> What to produce: Keep the pictures out, please, and set down every record exactly.

> Data listing:
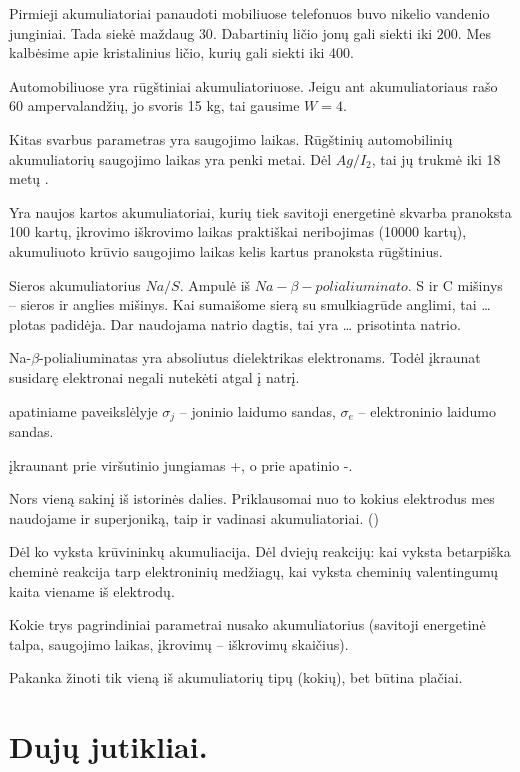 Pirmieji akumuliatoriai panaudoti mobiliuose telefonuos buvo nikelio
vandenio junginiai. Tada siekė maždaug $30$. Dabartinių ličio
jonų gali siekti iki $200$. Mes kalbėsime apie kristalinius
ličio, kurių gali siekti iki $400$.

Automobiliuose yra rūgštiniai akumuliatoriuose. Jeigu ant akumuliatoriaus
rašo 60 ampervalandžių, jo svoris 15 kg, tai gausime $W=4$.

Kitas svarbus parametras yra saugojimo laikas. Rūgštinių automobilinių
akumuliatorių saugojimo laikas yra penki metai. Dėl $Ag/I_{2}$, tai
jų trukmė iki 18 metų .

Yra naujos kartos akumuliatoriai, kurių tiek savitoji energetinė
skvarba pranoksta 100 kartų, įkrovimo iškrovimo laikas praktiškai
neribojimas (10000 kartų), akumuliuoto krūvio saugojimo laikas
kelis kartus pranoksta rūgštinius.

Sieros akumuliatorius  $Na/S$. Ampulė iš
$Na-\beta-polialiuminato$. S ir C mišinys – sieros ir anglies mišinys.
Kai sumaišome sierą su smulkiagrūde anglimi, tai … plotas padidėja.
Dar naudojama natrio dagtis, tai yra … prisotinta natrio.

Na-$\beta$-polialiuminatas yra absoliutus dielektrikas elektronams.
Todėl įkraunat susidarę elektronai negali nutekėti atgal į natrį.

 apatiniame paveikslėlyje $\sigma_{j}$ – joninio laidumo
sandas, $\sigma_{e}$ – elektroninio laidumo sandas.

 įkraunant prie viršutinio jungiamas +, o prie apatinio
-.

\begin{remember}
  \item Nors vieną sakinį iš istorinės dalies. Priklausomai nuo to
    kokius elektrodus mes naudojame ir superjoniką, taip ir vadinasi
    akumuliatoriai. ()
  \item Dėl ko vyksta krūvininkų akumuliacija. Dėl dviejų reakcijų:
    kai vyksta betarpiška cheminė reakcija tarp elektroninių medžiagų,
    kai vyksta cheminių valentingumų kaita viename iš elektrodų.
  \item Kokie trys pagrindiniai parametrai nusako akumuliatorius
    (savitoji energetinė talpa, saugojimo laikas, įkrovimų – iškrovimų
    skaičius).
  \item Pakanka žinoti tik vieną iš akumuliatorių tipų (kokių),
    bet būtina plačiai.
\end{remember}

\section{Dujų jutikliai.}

> Answer to this problem:
 Pirmieji akumuliatoriai panaudoti mobiliuose telefonuos buvo nikelio
vandenio junginiai. Tada siekė maždaug $30$. Dabartinių ličio
jonų gali siekti iki $200$. Mes kalbėsime apie kristalinius
ličio, kurių gali siekti iki $400$.

Automobiliuose yra rūgštiniai akumuliatoriuose. Jeigu ant akumuliatoriaus
rašo 60 ampervalandžių, jo svoris 15 kg, tai gausime $W=4$.

Kitas svarbus parametras yra saugojimo laikas. Rūgštinių automobilinių
akumuliatorių saugojimo laikas yra penki metai. Dėl $Ag/I_{2}$, tai
jų trukmė iki 18 metų .

Yra naujos kartos akumuliatoriai, kurių tiek savitoji energetinė
skvarba pranoksta 100 kartų, įkrovimo iškrovimo laikas praktiškai
neribojimas (10000 kartų), akumuliuoto krūvio saugojimo laikas
kelis kartus pranoksta rūgštinius.

Sieros akumuliatorius  $Na/S$. Ampulė iš
$Na-\beta-polialiuminato$. S ir C mišinys – sieros ir anglies mišinys.
Kai sumaišome sierą su smulkiagrūde anglimi, tai … plotas padidėja.
Dar naudojama natrio dagtis, tai yra … prisotinta natrio.

Na-$\beta$-polialiuminatas yra absoliutus dielektrikas elektronams.
Todėl įkraunat susidarę elektronai negali nutekėti atgal į natrį.

 apatiniame paveikslėlyje $\sigma_{j}$ – joninio laidumo
sandas, $\sigma_{e}$ – elektroninio laidumo sandas.

 įkraunant prie viršutinio jungiamas +, o prie apatinio
-.

\begin{remember}
  \item Nors vieną sakinį iš istorinės dalies. Priklausomai nuo to
    kokius elektrodus mes naudojame ir superjoniką, taip ir vadinasi
    akumuliatoriai. ()
  \item Dėl ko vyksta krūvininkų akumuliacija. Dėl dviejų reakcijų:
    kai vyksta betarpiška cheminė reakcija tarp elektroninių medžiagų,
    kai vyksta cheminių valentingumų kaita viename iš elektrodų.
  \item Kokie trys pagrindiniai parametrai nusako akumuliatorius
    (savitoji energetinė talpa, saugojimo laikas, įkrovimų – iškrovimų
    skaičius).
  \item Pakanka žinoti tik vieną iš akumuliatorių tipų (kokių),
    bet būtina plačiai.
\end{remember}

\section{Dujų jutikliai.}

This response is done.